REQUIREMENT ▸
Below are the records; restate word for word the lines from the first through the one containing "- **Игнорировать** — параметры", and only those.

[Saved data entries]
▼▼▼

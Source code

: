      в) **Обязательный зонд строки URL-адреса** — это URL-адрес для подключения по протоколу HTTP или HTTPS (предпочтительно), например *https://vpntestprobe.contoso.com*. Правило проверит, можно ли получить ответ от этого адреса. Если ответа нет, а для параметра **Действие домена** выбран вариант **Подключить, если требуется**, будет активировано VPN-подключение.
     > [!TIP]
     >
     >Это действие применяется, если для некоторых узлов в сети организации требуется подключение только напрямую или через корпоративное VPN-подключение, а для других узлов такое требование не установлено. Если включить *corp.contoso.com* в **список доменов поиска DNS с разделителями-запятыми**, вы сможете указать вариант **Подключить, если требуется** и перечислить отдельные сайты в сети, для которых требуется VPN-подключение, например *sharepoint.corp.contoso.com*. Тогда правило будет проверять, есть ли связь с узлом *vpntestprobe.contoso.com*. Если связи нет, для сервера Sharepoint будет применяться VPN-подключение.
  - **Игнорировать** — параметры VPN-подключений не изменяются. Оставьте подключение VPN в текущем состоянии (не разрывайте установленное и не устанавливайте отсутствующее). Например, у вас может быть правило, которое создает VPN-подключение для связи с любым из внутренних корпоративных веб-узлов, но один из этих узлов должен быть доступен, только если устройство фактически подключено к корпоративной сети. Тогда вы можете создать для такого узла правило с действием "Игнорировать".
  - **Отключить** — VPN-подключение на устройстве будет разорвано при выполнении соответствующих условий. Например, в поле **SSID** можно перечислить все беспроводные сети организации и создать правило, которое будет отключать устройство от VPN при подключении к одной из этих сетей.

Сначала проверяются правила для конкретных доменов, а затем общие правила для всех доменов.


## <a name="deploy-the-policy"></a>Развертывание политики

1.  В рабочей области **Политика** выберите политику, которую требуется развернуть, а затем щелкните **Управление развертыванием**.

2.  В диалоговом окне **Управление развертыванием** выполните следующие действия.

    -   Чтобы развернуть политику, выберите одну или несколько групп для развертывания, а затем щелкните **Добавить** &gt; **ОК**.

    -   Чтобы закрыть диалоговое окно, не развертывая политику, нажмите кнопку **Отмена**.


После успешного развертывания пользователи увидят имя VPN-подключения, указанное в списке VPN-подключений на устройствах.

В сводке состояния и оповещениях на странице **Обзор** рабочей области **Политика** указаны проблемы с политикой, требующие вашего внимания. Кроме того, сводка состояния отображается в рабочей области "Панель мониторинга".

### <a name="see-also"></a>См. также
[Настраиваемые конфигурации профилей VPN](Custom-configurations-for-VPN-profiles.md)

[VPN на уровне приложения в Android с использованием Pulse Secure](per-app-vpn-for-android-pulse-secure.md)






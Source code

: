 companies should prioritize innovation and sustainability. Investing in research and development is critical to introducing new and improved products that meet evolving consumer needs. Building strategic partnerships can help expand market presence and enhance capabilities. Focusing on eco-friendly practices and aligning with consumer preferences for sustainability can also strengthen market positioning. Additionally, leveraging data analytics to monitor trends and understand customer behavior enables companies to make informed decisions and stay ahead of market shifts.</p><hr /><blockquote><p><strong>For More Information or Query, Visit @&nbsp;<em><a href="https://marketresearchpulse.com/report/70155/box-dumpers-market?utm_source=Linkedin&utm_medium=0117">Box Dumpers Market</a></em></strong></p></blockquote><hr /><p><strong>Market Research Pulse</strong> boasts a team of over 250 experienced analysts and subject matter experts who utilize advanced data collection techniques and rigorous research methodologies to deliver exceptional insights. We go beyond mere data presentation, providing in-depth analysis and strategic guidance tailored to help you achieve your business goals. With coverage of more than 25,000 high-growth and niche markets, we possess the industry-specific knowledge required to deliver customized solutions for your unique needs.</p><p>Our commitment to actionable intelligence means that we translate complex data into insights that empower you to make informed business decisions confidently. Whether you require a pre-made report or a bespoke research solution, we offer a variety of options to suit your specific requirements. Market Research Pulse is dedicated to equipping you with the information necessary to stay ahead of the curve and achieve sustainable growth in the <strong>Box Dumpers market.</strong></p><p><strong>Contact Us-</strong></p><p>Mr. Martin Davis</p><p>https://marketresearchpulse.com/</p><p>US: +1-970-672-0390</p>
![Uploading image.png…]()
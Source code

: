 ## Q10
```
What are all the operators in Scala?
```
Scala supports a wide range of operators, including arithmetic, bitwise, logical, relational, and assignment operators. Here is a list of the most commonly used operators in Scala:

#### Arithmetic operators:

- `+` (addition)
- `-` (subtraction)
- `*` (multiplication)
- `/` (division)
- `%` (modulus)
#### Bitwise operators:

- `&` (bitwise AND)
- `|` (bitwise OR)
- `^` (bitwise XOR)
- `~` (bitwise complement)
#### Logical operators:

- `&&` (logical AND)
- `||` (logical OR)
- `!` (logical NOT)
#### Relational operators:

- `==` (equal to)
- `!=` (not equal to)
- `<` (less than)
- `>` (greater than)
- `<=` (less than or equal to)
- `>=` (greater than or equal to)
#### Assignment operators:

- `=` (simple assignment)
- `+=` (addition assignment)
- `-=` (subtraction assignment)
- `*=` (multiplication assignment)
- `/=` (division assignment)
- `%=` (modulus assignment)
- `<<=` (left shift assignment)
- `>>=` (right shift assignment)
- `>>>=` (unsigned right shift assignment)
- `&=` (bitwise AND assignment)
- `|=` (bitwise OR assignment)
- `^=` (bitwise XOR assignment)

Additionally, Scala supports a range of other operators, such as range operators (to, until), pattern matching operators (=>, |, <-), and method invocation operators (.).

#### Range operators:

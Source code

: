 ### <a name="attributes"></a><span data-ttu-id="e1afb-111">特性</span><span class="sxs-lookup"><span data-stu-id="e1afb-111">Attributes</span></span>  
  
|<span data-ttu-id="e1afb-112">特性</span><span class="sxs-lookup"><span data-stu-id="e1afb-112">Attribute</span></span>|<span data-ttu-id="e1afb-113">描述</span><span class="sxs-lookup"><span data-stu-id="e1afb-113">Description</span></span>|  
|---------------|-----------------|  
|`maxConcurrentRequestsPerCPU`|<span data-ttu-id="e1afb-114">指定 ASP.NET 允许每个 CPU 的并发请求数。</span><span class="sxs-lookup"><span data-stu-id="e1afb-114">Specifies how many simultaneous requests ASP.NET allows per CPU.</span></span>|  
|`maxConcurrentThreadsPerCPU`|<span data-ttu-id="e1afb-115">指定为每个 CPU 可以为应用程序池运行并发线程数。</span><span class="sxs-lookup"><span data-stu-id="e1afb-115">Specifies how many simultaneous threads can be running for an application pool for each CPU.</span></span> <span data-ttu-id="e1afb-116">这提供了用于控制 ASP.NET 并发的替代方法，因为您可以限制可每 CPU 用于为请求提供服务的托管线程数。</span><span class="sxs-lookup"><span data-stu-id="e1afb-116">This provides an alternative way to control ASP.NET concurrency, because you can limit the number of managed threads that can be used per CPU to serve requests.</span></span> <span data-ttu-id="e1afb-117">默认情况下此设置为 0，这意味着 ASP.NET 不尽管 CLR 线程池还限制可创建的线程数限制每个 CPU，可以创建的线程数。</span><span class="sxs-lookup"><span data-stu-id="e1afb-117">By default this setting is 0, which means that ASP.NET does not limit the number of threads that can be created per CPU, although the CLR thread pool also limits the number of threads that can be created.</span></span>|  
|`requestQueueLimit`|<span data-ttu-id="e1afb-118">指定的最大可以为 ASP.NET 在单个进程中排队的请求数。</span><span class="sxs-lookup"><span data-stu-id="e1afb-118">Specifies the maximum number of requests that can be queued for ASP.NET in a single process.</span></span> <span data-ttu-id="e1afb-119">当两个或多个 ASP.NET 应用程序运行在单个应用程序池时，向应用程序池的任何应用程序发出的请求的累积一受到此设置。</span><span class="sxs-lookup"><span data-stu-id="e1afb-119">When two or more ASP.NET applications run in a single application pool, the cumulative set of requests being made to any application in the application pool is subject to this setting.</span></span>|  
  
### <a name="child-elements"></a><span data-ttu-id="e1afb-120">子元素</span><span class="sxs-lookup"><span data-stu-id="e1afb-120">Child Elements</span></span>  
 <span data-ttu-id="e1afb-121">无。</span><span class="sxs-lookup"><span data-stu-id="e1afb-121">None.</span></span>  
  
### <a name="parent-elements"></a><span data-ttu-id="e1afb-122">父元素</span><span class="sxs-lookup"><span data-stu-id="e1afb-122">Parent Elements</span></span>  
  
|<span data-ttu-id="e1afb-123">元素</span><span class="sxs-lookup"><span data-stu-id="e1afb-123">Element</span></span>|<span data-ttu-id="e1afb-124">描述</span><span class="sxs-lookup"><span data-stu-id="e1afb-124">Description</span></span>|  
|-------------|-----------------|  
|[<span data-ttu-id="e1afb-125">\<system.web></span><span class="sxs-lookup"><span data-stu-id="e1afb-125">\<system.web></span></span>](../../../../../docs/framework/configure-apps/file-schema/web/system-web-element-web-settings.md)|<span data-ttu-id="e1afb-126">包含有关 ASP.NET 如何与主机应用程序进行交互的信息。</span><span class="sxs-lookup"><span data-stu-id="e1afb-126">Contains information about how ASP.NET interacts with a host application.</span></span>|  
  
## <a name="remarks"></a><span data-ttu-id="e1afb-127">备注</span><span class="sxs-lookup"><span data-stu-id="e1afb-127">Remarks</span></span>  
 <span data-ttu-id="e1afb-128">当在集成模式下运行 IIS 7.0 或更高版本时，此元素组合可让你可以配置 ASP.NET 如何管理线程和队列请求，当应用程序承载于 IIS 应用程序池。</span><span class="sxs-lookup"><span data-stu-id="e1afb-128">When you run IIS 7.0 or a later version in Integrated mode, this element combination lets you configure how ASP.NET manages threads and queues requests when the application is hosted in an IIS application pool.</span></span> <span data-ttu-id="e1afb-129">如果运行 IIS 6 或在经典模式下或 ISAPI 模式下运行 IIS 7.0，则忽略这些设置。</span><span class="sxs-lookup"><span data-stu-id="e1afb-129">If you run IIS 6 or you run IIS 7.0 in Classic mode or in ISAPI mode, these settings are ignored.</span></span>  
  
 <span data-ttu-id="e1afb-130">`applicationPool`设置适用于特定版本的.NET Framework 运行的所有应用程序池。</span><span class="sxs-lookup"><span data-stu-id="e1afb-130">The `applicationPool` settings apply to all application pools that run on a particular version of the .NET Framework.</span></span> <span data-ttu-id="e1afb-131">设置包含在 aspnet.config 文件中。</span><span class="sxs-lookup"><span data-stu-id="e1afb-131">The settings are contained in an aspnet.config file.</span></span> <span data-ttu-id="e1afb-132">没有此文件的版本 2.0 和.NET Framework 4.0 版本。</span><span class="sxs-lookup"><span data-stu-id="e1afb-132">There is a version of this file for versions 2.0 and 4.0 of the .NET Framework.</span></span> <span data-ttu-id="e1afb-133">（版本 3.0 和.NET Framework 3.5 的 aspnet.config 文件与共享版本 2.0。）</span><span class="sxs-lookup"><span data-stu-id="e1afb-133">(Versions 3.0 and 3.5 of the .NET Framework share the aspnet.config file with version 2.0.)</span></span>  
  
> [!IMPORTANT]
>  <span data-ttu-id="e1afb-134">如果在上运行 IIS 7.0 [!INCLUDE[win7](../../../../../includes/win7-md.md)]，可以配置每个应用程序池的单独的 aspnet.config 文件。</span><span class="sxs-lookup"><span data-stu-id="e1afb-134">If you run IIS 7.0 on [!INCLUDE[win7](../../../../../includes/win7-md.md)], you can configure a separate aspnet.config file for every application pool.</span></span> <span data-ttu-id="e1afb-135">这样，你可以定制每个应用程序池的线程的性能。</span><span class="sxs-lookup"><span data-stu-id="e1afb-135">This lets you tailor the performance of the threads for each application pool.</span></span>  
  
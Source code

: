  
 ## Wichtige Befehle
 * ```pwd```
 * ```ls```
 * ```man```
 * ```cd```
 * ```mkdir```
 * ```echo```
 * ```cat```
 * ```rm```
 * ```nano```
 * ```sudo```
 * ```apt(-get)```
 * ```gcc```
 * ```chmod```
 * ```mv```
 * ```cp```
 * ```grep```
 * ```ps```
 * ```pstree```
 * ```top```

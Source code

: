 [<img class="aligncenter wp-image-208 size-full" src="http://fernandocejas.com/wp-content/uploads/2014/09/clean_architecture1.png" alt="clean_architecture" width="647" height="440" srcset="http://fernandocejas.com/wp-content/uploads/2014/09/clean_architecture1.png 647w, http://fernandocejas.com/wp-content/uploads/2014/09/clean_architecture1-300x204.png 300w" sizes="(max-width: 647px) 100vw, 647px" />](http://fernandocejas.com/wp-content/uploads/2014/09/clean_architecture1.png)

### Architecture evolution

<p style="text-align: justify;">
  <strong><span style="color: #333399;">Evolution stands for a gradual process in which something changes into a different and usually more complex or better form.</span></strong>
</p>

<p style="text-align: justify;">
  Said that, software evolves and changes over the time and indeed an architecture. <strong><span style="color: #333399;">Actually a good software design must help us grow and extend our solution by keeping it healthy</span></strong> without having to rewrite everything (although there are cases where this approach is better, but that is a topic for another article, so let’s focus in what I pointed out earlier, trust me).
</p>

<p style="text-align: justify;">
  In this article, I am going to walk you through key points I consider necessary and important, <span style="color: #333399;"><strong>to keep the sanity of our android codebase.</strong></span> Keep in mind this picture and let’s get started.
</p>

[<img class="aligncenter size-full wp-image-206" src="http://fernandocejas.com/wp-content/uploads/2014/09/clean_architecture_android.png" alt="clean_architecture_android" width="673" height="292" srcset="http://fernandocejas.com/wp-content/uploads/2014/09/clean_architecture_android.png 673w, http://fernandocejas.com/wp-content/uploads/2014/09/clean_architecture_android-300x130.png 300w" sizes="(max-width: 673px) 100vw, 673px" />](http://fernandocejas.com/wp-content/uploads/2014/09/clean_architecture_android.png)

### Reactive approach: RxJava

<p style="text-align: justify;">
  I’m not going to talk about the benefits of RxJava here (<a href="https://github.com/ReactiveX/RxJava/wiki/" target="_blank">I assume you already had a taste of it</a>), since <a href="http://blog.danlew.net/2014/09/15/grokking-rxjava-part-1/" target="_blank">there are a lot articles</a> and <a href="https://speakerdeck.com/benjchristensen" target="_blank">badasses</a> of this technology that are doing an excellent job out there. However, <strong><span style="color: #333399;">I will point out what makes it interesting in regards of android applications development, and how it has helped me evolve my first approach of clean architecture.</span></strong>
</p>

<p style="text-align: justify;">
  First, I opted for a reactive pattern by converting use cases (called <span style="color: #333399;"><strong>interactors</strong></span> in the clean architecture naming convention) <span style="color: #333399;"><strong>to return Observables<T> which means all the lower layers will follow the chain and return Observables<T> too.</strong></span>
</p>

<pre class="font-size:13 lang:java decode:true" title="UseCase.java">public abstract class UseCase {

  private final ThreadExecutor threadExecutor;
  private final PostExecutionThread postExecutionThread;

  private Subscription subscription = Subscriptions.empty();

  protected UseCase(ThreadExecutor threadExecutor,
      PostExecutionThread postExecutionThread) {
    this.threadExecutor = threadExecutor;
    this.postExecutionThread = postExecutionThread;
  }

▲▲▲

WRITTEN ANSWER ▸
Source code

:      в) **Обязательный зонд строки URL-адреса** — это URL-адрес для подключения по протоколу HTTP или HTTPS (предпочтительно), например *https://vpntestprobe.contoso.com*. Правило проверит, можно ли получить ответ от этого адреса. Если ответа нет, а для параметра **Действие домена** выбран вариант **Подключить, если требуется**, будет активировано VPN-подключение.
     > [!TIP]
     >
     >Это действие применяется, если для некоторых узлов в сети организации требуется подключение только напрямую или через корпоративное VPN-подключение, а для других узлов такое требование не установлено. Если включить *corp.contoso.com* в **список доменов поиска DNS с разделителями-запятыми**, вы сможете указать вариант **Подключить, если требуется** и перечислить отдельные сайты в сети, для которых требуется VPN-подключение, например *sharepoint.corp.contoso.com*. Тогда правило будет проверять, есть ли связь с узлом *vpntestprobe.contoso.com*. Если связи нет, для сервера Sharepoint будет применяться VPN-подключение.
  - **Игнорировать** — параметры VPN-подключений не изменяются. Оставьте подключение VPN в текущем состоянии (не разрывайте установленное и не устанавливайте отсутствующее). Например, у вас может быть правило, которое создает VPN-подключение для связи с любым из внутренних корпоративных веб-узлов, но один из этих узлов должен быть доступен, только если устройство фактически подключено к корпоративной сети. Тогда вы можете создать для такого узла правило с действием "Игнорировать".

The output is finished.